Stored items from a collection

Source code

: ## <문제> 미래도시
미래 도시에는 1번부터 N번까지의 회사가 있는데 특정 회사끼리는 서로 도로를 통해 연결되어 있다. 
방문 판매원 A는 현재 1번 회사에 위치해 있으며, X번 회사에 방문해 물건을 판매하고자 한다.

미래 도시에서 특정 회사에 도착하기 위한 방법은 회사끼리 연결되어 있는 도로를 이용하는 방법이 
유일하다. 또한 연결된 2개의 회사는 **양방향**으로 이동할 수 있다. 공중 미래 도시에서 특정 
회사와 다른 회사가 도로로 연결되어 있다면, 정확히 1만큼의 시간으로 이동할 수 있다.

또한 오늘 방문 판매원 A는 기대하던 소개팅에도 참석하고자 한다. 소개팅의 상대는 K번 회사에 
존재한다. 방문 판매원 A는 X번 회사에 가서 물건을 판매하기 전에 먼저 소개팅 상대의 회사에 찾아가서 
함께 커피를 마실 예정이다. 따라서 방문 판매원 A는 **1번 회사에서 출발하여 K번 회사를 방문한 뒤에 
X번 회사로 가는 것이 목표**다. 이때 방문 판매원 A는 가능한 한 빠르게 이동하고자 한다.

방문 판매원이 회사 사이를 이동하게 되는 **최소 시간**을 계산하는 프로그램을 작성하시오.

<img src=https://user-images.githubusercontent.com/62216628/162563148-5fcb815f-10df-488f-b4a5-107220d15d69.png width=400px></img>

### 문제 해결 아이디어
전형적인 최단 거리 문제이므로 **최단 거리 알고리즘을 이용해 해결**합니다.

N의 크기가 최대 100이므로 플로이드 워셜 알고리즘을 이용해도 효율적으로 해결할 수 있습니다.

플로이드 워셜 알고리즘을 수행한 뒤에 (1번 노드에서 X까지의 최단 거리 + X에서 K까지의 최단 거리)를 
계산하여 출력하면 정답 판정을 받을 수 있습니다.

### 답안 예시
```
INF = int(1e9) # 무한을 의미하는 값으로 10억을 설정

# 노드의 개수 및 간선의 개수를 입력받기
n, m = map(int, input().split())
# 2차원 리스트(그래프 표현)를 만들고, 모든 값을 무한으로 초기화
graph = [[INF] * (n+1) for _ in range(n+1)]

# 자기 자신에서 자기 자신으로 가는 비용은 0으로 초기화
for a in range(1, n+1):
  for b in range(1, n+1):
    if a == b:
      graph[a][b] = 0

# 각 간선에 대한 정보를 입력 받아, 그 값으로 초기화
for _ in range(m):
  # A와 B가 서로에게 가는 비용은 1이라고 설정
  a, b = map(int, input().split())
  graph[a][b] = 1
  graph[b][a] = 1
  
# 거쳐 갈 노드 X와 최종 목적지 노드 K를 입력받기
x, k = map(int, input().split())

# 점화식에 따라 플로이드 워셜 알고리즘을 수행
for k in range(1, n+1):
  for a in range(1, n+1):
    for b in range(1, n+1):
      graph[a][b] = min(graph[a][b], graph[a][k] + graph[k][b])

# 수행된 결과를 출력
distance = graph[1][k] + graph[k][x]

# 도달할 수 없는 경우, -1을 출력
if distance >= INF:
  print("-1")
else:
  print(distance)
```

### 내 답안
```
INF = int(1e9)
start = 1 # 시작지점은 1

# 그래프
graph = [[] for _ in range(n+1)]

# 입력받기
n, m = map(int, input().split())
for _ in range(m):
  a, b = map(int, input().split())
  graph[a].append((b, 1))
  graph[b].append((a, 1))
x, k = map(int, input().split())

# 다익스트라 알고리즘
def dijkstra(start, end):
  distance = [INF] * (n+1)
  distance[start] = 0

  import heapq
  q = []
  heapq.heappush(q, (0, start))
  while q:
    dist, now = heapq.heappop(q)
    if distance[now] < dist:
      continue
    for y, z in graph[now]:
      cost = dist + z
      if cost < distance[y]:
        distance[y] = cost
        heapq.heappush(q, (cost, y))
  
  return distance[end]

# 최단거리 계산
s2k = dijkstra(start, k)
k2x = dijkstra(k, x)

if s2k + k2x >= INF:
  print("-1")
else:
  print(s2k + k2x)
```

* _BRIEF_
The required output is the full set of entries, reproduced verbatim.

* _WRITTEN RESPONSE_
Source code

: ## <문제> 미래도시
미래 도시에는 1번부터 N번까지의 회사가 있는데 특정 회사끼리는 서로 도로를 통해 연결되어 있다. 
방문 판매원 A는 현재 1번 회사에 위치해 있으며, X번 회사에 방문해 물건을 판매하고자 한다.

미래 도시에서 특정 회사에 도착하기 위한 방법은 회사끼리 연결되어 있는 도로를 이용하는 방법이 
유일하다. 또한 연결된 2개의 회사는 **양방향**으로 이동할 수 있다. 공중 미래 도시에서 특정 
회사와 다른 회사가 도로로 연결되어 있다면, 정확히 1만큼의 시간으로 이동할 수 있다.

또한 오늘 방문 판매원 A는 기대하던 소개팅에도 참석하고자 한다. 소개팅의 상대는 K번 회사에 
존재한다. 방문 판매원 A는 X번 회사에 가서 물건을 판매하기 전에 먼저 소개팅 상대의 회사에 찾아가서 
함께 커피를 마실 예정이다. 따라서 방문 판매원 A는 **1번 회사에서 출발하여 K번 회사를 방문한 뒤에 
X번 회사로 가는 것이 목표**다. 이때 방문 판매원 A는 가능한 한 빠르게 이동하고자 한다.

방문 판매원이 회사 사이를 이동하게 되는 **최소 시간**을 계산하는 프로그램을 작성하시오.

<img src=https://user-images.githubusercontent.com/62216628/162563148-5fcb815f-10df-488f-b4a5-107220d15d69.png width=400px></img>

### 문제 해결 아이디어
전형적인 최단 거리 문제이므로 **최단 거리 알고리즘을 이용해 해결**합니다.

N의 크기가 최대 100이므로 플로이드 워셜 알고리즘을 이용해도 효율적으로 해결할 수 있습니다.

플로이드 워셜 알고리즘을 수행한 뒤에 (1번 노드에서 X까지의 최단 거리 + X에서 K까지의 최단 거리)를 
계산하여 출력하면 정답 판정을 받을 수 있습니다.

### 답안 예시
```
INF = int(1e9) # 무한을 의미하는 값으로 10억을 설정

# 노드의 개수 및 간선의 개수를 입력받기
n, m = map(int, input().split())
# 2차원 리스트(그래프 표현)를 만들고, 모든 값을 무한으로 초기화
graph = [[INF] * (n+1) for _ in range(n+1)]

# 자기 자신에서 자기 자신으로 가는 비용은 0으로 초기화
for a in range(1, n+1):
  for b in range(1, n+1):
    if a == b:
      graph[a][b] = 0

# 각 간선에 대한 정보를 입력 받아, 그 값으로 초기화
for _ in range(m):
  # A와 B가 서로에게 가는 비용은 1이라고 설정
  a, b = map(int, input().split())
  graph[a][b] = 1
  graph[b][a] = 1
  
# 거쳐 갈 노드 X와 최종 목적지 노드 K를 입력받기
x, k = map(int, input().split())

# 점화식에 따라 플로이드 워셜 알고리즘을 수행
for k in range(1, n+1):
  for a in range(1, n+1):
    for b in range(1, n+1):
      graph[a][b] = min(graph[a][b], graph[a][k] + graph[k][b])

# 수행된 결과를 출력
distance = graph[1][k] + graph[k][x]

# 도달할 수 없는 경우, -1을 출력
if distance >= INF:
  print("-1")
else:
  print(distance)
```

### 내 답안
```
INF = int(1e9)
start = 1 # 시작지점은 1

# 그래프
graph = [[] for _ in range(n+1)]

# 입력받기
n, m = map(int, input().split())
for _ in range(m):
  a, b = map(int, input().split())
  graph[a].append((b, 1))
  graph[b].append((a, 1))
x, k = map(int, input().split())

# 다익스트라 알고리즘
def dijkstra(start, end):
  distance = [INF] * (n+1)
  distance[start] = 0

  import heapq
  q = []
  heapq.heappush(q, (0, start))
  while q:
    dist, now = heapq.heappop(q)
    if distance[now] < dist:
      continue
    for y, z in graph[now]:
      cost = dist + z
      if cost < distance[y]:
        distance[y] = cost
        heapq.heappush(q, (cost, y))
  
  return distance[end]

# 최단거리 계산
s2k = dijkstra(start, k)
k2x = dijkstra(k, x)

if s2k + k2x >= INF:
  print("-1")
else:
  print(s2k + k2x)
```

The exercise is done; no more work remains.